Aun cabía mayor descenso; el concilio XVI renueva en su canon 1 la condenación de los adoradores de ídolos, veneradores de piedras, fuentes o árboles, de los que encendiesen antorchas y de los augures y encantadores (cultores idolorum, veneratores lapidum, accensores facularum, excolentes sacra fontium vel arborum, auguratores quoque seu praecantatores). El XVII, en su canon 5, manda deponer al sacerdote que para causar la muerte de otro diga misa de difuntos, superstición execrable y último delirio a que puede llegar el entendimiento torcido por voluntades perversas. Y en el canon 21 de los supletorios arroja de la Iglesia al clérigo que sea mago o encantador o haga los amuletos llamados phylateria quae sunt magna obligamenta animarum. [309]
Como costumbres más o menos paganas, quedaban entre los godos, fuera de las artes mágicas, los epitalamios, que San Isidoro define: «Cantares de bodas entonados por los estudiantes en loor del novio y de la novia» (carmina nubentium quae cantantur a scholasticis in honorem sponsi et sponsae); los trenos, que eran obligado acompañamiento de los funerales (similiter ut nunc, dice el mismo santo); los juegos escénicos del teatro y del anfiteatro, con su antiguo carácter de superstición gentílica. San Isidoro, en el libro 18, capítulos 41 y 59, exhorta a los cristianos a abstenerse de ellos. Sisebuto, conforme se infiere de sus cartas, reprendió a Eusebio, obispo de Barcelona, por consentir representaciones profanas en su diócesis.
Pero de todos estos elementos letales, ninguno tan funesto como el de las artes mágicas, propias para enturbiar la conciencia, enervar la voluntad, henchir la mente de presagios y terrores, alimentar codicias, ambiciones y concupiscencias y borrar, finalmente, hasta la noción del propio albedrío. No sin razón se ha contado a estas supersticiones prácticas entre los hechos que aceleraron la ruina de la gente visigoda. Pueblo en que la voluntad flaquea, aunque el entendimiento y la mano estén firmes, es pueblo muerto. Y entre los visigodos, nadie se libró de la dolencia: ni rey, ni clero, ni jueces, ni pueblo (454).

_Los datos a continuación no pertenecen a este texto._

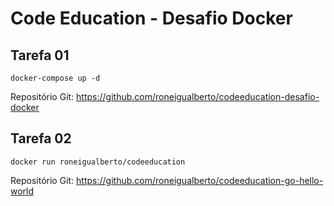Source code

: # Code Education - Desafio Docker

## Tarefa 01
    docker-compose up -d
Repositório Git: https://github.com/roneigualberto/codeeducation-desafio-docker

## Tarefa 02
    docker run roneigualberto/codeeducation 

Repositório Git: https://github.com/roneigualberto/codeeducation-go-hello-world

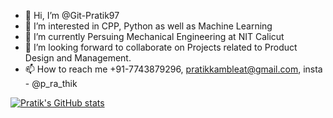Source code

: - 👋 Hi, I’m @Git-Pratik97
- 👀 I’m interested in CPP, Python as well as Machine Learning 
- 🌱 I’m currently Persuing Mechanical Engineering at NIT Calicut
- 💞️ I’m looking forward to collaborate on Projects related to Product Design and Management. 
- 📫 How to reach me +91-7743879296, pratikkambleat@gmail.com, insta - @p_ra_thik

<!---
Git-Pratik97/Git-Pratik97 is a ✨ special ✨ repository because its `README.md` (this file) appears on your GitHub profile.
You can click the Preview link to take a look at your changes.
--->

[![Pratik's GitHub stats](https://github-readme-stats.vercel.app/api?username=Git-Pratik97)](https://github.com/Git-Pratik97/github-readme-stats)
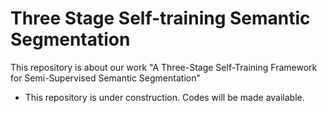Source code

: # Three Stage Self-training Semantic Segmentation
This repository is about our work "A Three-Stage Self-Training Framework for Semi-Supervised Semantic Segmentation"



- This repository is under construction. Codes will be made available.


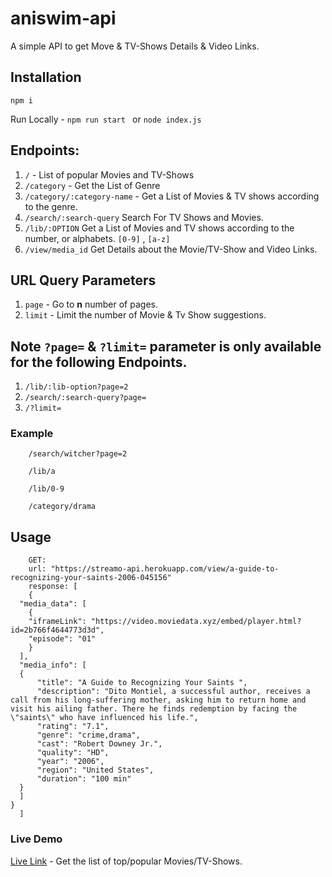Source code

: # aniswim-api

A simple API to get Move & TV-Shows Details & Video Links.

## Installation
	
	npm i
		
Run Locally - `npm run start ` or `node index.js`

## Endpoints:

1. `/` - List of popular Movies and TV-Shows
2. `/category` - Get the List of Genre
3. `/category/:category-name` - Get a List of Movies & TV shows according to the genre.
4. `/search/:search-query` Search For TV Shows and Movies.
5. `/lib/:OPTION` Get a List of Movies and TV shows according to the number, or alphabets. `[0-9]` , `[a-z]`
6. `/view/media_id` Get Details about the Movie/TV-Show and Video Links.

## URL Query Parameters

1. `page` - Go to <b>n</b> number of pages.
2.  `limit` - Limit the number of Movie & Tv Show suggestions.

## Note `?page=` & `?limit=` parameter is only available for the following Endpoints.

1.  `/lib/:lib-option?page=2`
2. `/search/:search-query?page=`
3. `/?limit=`

### Example
		
		/search/witcher?page=2

		/lib/a

		/lib/0-9

		/category/drama

## Usage
		GET:
		url: "https://streamo-api.herokuapp.com/view/a-guide-to-recognizing-your-saints-2006-045156"
		response: [
		{
	  "media_data": [
	    {
	    "iframeLink": "https://video.moviedata.xyz/embed/player.html?id=2b766f4644773d3d",
	    "episode": "01"
	    }
	  ],
	  "media_info": [
	  {
	      "title": "A Guide to Recognizing Your Saints ",
	      "description": "Dito Montiel, a successful author, receives a call from his long-suffering mother, asking him to return home and visit his ailing father. There he finds redemption by facing the \"saints\" who have influenced his life.",
	      "rating": "7.1",
	      "genre": "crime,drama",
	      "cast": "Robert Downey Jr.",
	      "quality": "HD",
	      "year": "2006",
	      "region": "United States",
	      "duration": "100 min"
	  }
	  ]
	}
	  ]

### <a src="https://streamo-api.herokuapp.com/">Live Demo</a>

<a href="https://streamo-api.herokuapp.com/">Live Link</a> - Get the list of top/popular Movies/TV-Shows.



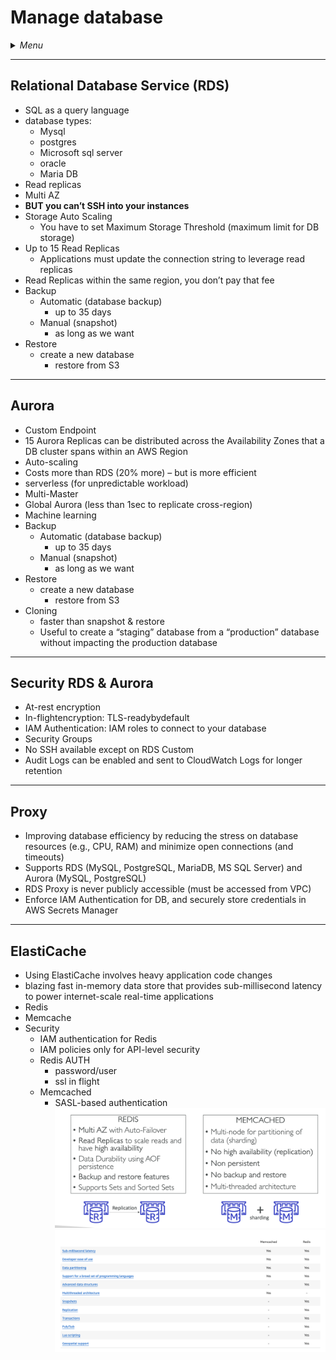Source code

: # Manage database

<details>
 <summary><i>Menu</i></summary>

- [RDS](#rds)
- [Aurora](#aurora)
- [ElastiCache](#elasticache)
</details>

---
## Relational Database Service (RDS)
- SQL as a query language
- database types:
  - Mysql
  - postgres
  - Microsoft sql server
  - oracle
  - Maria DB
- Read replicas
- Multi AZ
- __BUT you can’t SSH into your instances__
- Storage Auto Scaling
  - You have to set Maximum Storage Threshold (maximum limit for DB storage)
- Up to 15 Read Replicas
  - Applications must update the connection string to leverage read replicas
- Read Replicas within the same region, you don’t pay that fee
- Backup
  - Automatic (database backup)
    - up to 35 days
  - Manual (snapshot)
    - as long as we want
- Restore
  - create a new database
    - restore from S3

---
## Aurora
- Custom Endpoint
- 15 Aurora Replicas can be distributed across the Availability Zones that a DB cluster spans within an AWS Region
- Auto-scaling
- Costs more than RDS (20% more) – but is more efficient
- serverless (for unpredictable workload)
- Multi-Master
- Global Aurora (less than 1sec to replicate cross-region)
- Machine learning
- Backup
  - Automatic (database backup)
    - up to 35 days
  - Manual (snapshot)
    - as long as we want
- Restore
  - create a new database
    - restore from S3
- Cloning
  - faster than snapshot & restore
  - Useful to create a “staging” database from a “production” database without impacting the production database

---
## Security RDS & Aurora
- At-rest encryption
- In-flightencryption: TLS-readybydefault
- IAM Authentication: IAM roles to connect to your database
- Security Groups
- No SSH available except on RDS Custom
- Audit Logs can be enabled and sent to CloudWatch Logs for longer retention


---
## Proxy
- Improving database efficiency by reducing the stress on database resources (e.g., CPU, RAM) and minimize open connections (and timeouts)
- Supports RDS (MySQL, PostgreSQL, MariaDB, MS SQL Server) and Aurora (MySQL, PostgreSQL)
- RDS Proxy is never publicly accessible (must be accessed from VPC)
- Enforce IAM Authentication for DB, and securely store credentials in AWS Secrets Manager

---
## ElastiCache
- Using ElastiCache involves heavy application code changes
- blazing fast in-memory data store that provides sub-millisecond latency to power internet-scale real-time applications
- Redis
- Memcache
- Security
  - IAM authentication for Redis
  - IAM policies only for API-level security
  - Redis AUTH
    - password/user
    - ssl in flight
  - Memcached
    - SASL-based authentication
![redis vs memCache](../../images/redisVsMemCache_1.png)
![redis vs memCache](../../images/redisVsMemcache.png)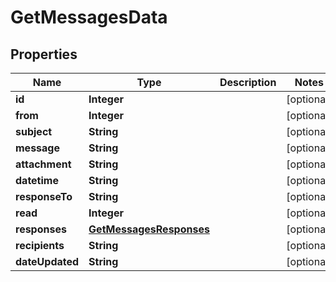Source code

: 
# GetMessagesData

## Properties
Name | Type | Description | Notes
------------ | ------------- | ------------- | -------------
**id** | **Integer** |  |  [optional]
**from** | **Integer** |  |  [optional]
**subject** | **String** |  |  [optional]
**message** | **String** |  |  [optional]
**attachment** | **String** |  |  [optional]
**datetime** | **String** |  |  [optional]
**responseTo** | **String** |  |  [optional]
**read** | **Integer** |  |  [optional]
**responses** | [**GetMessagesResponses**](GetMessagesResponses.md) |  |  [optional]
**recipients** | **String** |  |  [optional]
**dateUpdated** | **String** |  |  [optional]



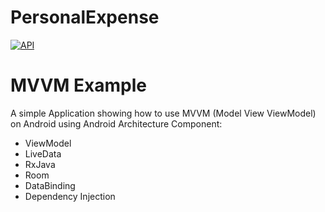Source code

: # PersonalExpense 

[![API](https://img.shields.io/badge/API-17%2B-brightgreen.svg?style=flat)](https://android-arsenal.com/api?level=17)

# MVVM Example
A simple Application showing how to use MVVM (Model View ViewModel) on Android using Android Architecture Component:
* ViewModel
* LiveData
* RxJava
* Room
* DataBinding
* Dependency Injection
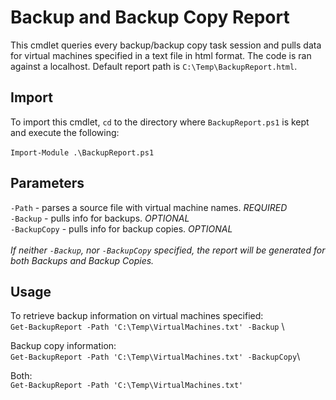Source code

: # Backup and Backup Copy Report

This cmdlet queries every backup/backup copy task session and pulls data for virtual machines specified in a text file
in html format.
The code is ran against a localhost.
Default report path is `C:\Temp\BackupReport.html`.

## Import
To import this cmdlet, `cd` to the directory where `BackupReport.ps1` is kept and execute the following: \
\
`Import-Module .\BackupReport.ps1`

## Parameters
`-Path` - parses a source file with virtual machine names. *REQUIRED* \
`-Backup` - pulls info for backups. *OPTIONAL* \
`-BackupCopy` - pulls info for backup copies. *OPTIONAL* \
\
*If neither `-Backup`, nor `-BackupCopy` specified, the report will be generated for both Backups and Backup Copies.*

## Usage

To retrieve backup information on virtual machines specified: \
`Get-BackupReport -Path 'C:\Temp\VirtualMachines.txt' -Backup` \

Backup copy information: \
`Get-BackupReport -Path 'C:\Temp\VirtualMachines.txt' -BackupCopy`\

Both: \
`Get-BackupReport -Path 'C:\Temp\VirtualMachines.txt'`
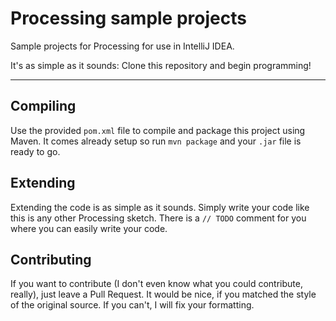 # Processing sample projects

Sample projects for Processing for use in IntelliJ IDEA.

It's as simple as it sounds: Clone this repository and begin programming!

---

## Compiling

Use the provided `pom.xml` file to compile and package this project using Maven.
It comes already setup so run `mvn package` and your `.jar` file is ready to go.

## Extending

Extending the code is as simple as it sounds.
Simply write your code like this is any other Processing sketch.
There is a `// TODO` comment for you where you can easily write your code.

## Contributing

If you want to contribute (I don't even know what you could contribute, really), just leave a Pull Request.
It would be nice, if you matched the style of the original source.
If you can't, I will fix your formatting.
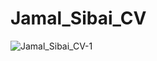 # Jamal_Sibai_CV
![Jamal_Sibai_CV-1](https://user-images.githubusercontent.com/89388012/193263029-cdfe613b-d4f4-439c-96c0-a2ddc8082156.png)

Otras supersticiones y abusos gentílicos duraban, además de la magia, entre los cristianos españoles. ¡Lástima grande que se haya perdido el libro intitulado Cervus o Kerbos, que escribió San Paciano de Barcelona contra la costumbre que tenían sus diocesanos de disfrazarse en las kalendas de enero con pieles de animales, y especialmente de ciervo, para correr de tal suerte las calles pidiendo estrenas o aguinaldos y cometer mil excesos y abominaciones! Parte de estas costumbres quedan, ya en las fiestas de principio de año, ya en las carnestolendas (455). En cuanto a las estrenas, ¿quién desconoce su origen romano, aunque no sea más que por la elegía de Tibulo:
Martis romani festae venere Kalendae?
Hace notar San Paciano que, a despecho de sus pastorales exhortaciones, los barceloneses no dejaron de celebrar la Hennula Cervula, o fiesta del ciervo, al año siguiente y con el mismo ruido y escándalo que de costumbre.
Dícese que este mal uso, tal como él lo describe, duró hasta fines del siglo pasado en algunos puntos del Mediodía de Francia.